Turning now to FIG. 5, further detail of an example endpoint 14 is shown. The endpoint 14 in this example is meant to represent a general computing device that is capable of running an application, typically a endpoint application. The endpoint 14 shown comprises a network component 70 for connecting to the application server 12 through the network 15, and may also have a browser 72 for running web-based applications. In general, the endpoint may utilize a display 50, various input devices 52 (e.g. touch-screen, trackball, pointing device, track wheel, stylus, keyboard, convenience keys, etc.), and have one or more of its own processors 86. The endpoint 14 also typically has its own memory or data storage 54, which can include any suitable memory type as is well known in the art. Other memory 75 such as flash memory, removable storage media, etc. can also be available or included in the endpoint 14 depending on the endpoint type 16. The endpoint 14 typically also has native UI 56 and custom UI 58 extending or “building” from the native UI 56 to utilize the features made available by the endpoint 14 when applicable.

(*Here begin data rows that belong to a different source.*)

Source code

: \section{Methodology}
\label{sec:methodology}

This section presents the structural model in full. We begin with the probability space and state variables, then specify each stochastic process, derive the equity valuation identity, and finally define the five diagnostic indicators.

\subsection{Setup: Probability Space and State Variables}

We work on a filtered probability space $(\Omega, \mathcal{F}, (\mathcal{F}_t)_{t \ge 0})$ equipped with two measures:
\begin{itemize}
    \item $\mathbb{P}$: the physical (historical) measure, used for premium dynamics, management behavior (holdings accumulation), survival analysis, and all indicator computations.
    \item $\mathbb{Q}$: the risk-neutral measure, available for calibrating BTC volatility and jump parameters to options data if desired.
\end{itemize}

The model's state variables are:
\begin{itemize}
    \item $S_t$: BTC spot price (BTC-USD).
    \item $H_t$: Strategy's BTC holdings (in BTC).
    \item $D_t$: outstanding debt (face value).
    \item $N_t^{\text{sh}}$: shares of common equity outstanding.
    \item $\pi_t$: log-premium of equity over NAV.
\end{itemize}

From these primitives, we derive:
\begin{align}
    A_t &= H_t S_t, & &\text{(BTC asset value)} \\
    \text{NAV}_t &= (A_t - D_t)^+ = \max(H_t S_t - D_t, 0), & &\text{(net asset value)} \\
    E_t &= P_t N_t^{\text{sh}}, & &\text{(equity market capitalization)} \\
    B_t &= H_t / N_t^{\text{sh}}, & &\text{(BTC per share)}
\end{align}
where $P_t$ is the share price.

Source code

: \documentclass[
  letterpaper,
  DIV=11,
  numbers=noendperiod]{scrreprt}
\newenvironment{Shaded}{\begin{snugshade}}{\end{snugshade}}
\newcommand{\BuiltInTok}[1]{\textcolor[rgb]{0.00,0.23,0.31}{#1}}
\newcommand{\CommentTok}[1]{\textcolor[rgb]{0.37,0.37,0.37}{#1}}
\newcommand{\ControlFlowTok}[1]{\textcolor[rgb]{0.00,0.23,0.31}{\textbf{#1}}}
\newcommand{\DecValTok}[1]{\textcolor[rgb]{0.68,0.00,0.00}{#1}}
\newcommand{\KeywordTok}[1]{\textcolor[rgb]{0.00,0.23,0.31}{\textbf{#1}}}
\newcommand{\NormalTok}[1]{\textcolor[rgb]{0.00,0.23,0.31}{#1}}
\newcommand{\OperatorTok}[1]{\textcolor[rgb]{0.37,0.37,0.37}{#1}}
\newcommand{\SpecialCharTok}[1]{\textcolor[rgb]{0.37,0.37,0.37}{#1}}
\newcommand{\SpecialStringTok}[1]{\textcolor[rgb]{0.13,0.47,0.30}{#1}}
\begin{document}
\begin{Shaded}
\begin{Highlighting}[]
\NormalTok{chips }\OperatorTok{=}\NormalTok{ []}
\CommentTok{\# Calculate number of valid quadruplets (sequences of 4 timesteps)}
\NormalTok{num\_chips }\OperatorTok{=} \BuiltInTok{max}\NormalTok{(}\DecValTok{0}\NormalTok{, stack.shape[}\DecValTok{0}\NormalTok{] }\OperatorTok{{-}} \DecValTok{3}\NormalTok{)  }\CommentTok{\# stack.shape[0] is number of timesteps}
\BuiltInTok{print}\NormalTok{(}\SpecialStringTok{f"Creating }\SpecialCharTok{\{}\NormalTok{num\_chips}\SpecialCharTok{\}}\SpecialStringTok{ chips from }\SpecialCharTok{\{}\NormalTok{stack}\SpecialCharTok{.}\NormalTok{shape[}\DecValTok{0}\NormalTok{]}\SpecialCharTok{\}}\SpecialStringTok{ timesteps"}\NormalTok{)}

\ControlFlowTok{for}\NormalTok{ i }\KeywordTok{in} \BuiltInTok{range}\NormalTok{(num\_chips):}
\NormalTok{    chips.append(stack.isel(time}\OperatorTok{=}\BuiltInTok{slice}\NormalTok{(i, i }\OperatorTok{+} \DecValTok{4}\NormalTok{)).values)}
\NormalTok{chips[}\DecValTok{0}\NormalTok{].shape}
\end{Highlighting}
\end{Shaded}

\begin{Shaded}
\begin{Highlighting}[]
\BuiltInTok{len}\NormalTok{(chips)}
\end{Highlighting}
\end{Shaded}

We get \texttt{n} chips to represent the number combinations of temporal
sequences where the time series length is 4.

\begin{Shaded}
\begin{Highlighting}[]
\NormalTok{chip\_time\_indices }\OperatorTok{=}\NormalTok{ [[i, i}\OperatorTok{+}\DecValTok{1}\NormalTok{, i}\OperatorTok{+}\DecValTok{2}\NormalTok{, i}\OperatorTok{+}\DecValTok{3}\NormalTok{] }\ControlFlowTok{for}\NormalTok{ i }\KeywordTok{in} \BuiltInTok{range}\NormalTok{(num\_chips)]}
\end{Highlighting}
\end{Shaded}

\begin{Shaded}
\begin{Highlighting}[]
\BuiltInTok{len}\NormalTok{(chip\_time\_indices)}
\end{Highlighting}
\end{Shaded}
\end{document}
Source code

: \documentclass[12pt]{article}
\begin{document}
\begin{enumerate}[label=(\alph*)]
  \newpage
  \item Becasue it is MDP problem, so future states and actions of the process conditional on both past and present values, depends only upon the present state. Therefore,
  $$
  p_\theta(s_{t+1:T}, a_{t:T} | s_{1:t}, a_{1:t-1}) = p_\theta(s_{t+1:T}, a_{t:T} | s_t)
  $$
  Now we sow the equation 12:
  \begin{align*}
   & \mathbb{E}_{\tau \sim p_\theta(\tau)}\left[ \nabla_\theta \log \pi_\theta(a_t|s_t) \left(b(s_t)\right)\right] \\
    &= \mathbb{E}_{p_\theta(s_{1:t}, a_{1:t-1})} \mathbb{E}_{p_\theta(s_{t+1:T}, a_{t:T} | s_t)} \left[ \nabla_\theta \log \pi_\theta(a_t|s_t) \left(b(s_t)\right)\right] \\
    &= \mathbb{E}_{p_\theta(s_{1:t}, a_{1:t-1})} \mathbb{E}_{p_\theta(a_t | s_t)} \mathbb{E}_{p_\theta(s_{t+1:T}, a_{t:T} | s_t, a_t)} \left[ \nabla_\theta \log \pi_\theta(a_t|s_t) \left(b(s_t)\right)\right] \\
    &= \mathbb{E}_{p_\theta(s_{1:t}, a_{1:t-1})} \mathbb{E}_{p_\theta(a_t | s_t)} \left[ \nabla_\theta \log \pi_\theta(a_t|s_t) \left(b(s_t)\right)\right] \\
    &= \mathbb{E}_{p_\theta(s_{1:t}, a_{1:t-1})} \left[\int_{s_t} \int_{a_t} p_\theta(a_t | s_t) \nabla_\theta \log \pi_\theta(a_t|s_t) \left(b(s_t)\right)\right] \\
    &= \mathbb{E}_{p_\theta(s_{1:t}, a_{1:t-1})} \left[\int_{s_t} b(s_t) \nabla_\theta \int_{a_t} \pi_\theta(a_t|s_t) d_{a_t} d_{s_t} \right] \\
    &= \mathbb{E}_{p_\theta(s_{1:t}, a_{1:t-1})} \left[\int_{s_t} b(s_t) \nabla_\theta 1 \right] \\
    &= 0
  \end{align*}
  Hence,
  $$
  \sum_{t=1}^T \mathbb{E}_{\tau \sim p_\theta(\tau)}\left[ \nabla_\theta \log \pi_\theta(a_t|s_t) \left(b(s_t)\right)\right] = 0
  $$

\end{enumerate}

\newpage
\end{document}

In order to implement a endpoint application managed by the application server 12, the endpoint 14 comprises a runtime module 18 for each mobile application. The runtime module 18, as will be discussed below, comprises kernel logic 98 and application logic 100 for the corresponding mobile application. This can be done to ensure that each application on the endpoint 14 has its own kernel meaning that each kernel+application is protected in its own application space and is isolated from errors and crashes that may happen in other applications.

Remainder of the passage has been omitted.